After months of hardball with the ruling camp, Liberal Democratic Party President Shinzo Abe hinted he will cooperate with the Democratic Party of Japan in passing a critical bond-issuance bill.

“We will agree to deliberate” with the DPJ on certain key issues, including legislation to issue bonds necessary to fund the fiscal 2012 budget, Abe said Thursday at a news conference in Tokyo.

The main opposition party had insisted Prime Minister Yoshihiko Noda first set a date for dissolving the Lower House in exchange for its support over the bill in the Diet, but Abe’s remarks suggest LDP leaders now plan to get the bond issue out of the way before pressing Noda to call a snap election.

Unable to issue some ¥38.3 trillion worth of new bonds, roughly 40 percent of the current fiscal budget, the government is quickly running out of funds.

“If we can’t enact the bill in November, it will be impossible to issue government bonds from December,” Finance Minister Koriki Jojima stressed Monday, warning the current Diet impasse over the legislation “could bring instability to the market.”

“Domestic and overseas investors could regard Japan as having trouble securing its public finances,” Jojima said, calling on the opposition, which controls the Upper House and can thus block government bills, to enter into constructive discussions with the Democratic Party of Japan-led ruling coalition.

But despite Abe’s comments, the bill’s passage remains unclear since some LDP members are continuing to insist that Noda swiftly call a general election in exchange for their cooperation.

In an unprecedented move, the Upper House blocked Noda from delivering a key policy speech Monday when the Diet opened, and the opposition renewed its offensive during Friday, holding an emergency plenary session to question the prime minister over the gravity of the Upper House censure motion he was slapped with in August, as well as his commitment to dissolving the lower chamber.

It was the first session of its kind in almost 30 years.

But with neither the opposition nor Noda willing to cede any ground, the stalemate is creating a bleak outlook for prerequisite deliberations on various legislation, including the bond bill, to begin in the House of Councilors.

“Ignoring the Upper House, which held the most recent national election and therefore reflects the people’s will (more than the Lower House), is the same as ignoring public sentiment.

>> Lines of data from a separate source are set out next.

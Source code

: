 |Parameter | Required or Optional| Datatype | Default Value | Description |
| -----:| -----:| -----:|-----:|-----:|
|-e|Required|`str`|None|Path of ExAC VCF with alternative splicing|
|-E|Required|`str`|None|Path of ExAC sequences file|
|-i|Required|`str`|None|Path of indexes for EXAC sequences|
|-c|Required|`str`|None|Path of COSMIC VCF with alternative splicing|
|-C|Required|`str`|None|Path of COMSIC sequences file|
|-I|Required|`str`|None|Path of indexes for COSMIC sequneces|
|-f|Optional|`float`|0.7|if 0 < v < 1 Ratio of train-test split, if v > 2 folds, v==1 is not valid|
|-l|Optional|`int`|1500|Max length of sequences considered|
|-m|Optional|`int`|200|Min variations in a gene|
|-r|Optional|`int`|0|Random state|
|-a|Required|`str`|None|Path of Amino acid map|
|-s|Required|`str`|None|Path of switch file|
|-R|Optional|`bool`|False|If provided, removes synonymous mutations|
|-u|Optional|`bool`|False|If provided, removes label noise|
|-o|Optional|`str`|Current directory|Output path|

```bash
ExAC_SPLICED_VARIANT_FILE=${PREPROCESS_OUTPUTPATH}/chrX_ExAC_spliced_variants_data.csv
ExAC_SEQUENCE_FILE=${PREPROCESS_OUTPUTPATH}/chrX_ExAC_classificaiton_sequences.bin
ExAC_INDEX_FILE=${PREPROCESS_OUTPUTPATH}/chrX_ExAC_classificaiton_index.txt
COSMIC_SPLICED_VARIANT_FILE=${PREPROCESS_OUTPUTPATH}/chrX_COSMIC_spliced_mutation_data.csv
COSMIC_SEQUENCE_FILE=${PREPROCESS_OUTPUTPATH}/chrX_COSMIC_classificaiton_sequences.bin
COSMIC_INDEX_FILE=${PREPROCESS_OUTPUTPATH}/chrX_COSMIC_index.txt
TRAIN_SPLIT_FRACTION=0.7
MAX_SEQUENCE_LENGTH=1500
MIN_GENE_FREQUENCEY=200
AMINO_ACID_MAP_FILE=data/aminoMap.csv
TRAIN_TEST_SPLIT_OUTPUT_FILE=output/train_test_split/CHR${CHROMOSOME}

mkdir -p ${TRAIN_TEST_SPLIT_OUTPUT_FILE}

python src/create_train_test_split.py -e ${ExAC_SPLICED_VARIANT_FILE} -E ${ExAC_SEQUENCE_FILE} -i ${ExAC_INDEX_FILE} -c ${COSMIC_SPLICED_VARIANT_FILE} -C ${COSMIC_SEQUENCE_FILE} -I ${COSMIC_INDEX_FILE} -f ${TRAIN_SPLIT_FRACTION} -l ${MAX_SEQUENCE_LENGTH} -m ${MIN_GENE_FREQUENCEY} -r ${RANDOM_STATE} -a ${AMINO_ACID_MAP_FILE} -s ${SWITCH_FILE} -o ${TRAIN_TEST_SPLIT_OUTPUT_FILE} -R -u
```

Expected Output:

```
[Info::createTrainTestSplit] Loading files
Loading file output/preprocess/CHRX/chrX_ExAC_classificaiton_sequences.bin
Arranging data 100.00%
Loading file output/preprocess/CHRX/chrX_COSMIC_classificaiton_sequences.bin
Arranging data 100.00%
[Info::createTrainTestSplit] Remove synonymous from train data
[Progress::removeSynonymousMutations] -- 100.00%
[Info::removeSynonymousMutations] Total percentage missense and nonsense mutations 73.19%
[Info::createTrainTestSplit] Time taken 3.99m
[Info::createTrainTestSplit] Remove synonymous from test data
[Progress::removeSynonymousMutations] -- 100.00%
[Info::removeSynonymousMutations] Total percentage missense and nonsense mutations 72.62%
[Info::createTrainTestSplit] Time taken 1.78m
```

Aren’t you ashamed of yourself?” LDP Upper House lawmaker Tetsuro Nomura chided Noda during the session Friday. “If you really take the censure motion to heart, the only thing you can do is to resign en masse (with the Cabinet), or dissolve the Lower House.”

“The fact that a censure motion was passed in the Upper House is deeply engraved into my heart,” Noda retorted. “I take it seriously (and) will devote myself to my duties to make sure that something like this never happens again.”

Despite the opposition onslaught, Noda simply reiterated his intention to tackle the most pressing problems on his plate, and dodged calls to clarify when he plans to call a Lower House poll.

The government, however, is navigating treacherous waters.

It was initially feared that Noda’s administration could run out of cash by the end of October, although this worst-case scenario was averted by putting off certain payments and subsidies.

The stop-gap measures include holding back tax revenues scheduled to be dispersed among local governments, including a ¥4 trillion payment that had been slated for Friday. The government has also been forced to postpone other public-sector payouts, including to national universities.

If these extreme steps don’t suffice to make ends meet until the bond-issuance bill is passed, the consequences will be dire.

Cash-strapped municipalities could delay public projects, including repairs to buildings and roads, and begin canceling local events. While interrupting payments to public servants is considered unlikely, local governments could be forced to turn to private-sector loans on which they would have to pay interest, further draining their shaky finances.

“This is an extremely grave issue” that could have very serious repercussions on people’s lives,” a group of governors and local government heads said in a joint statement released Tuesday.

The banking sector is also bracing for violent interest rate fluctuations if the bond-issuance bill remains in limbo. Supply shortages followed by a sudden issuance of bonds would create instability, as well as tarnish Japan’s reputation among overseas investors, banking executives warned Finance Ministry officials last week.

Concerns over the bill are not limited to domestic players, however. At its annual meeting in Tokyo last month, the International Monetary Fund said Japan’s fiscal predicament could turn into a downside risk for the entire global economy.

“Securing funding for this year’s budget and further progress in medium-term fiscal consolidation are needed,” the IMF noted.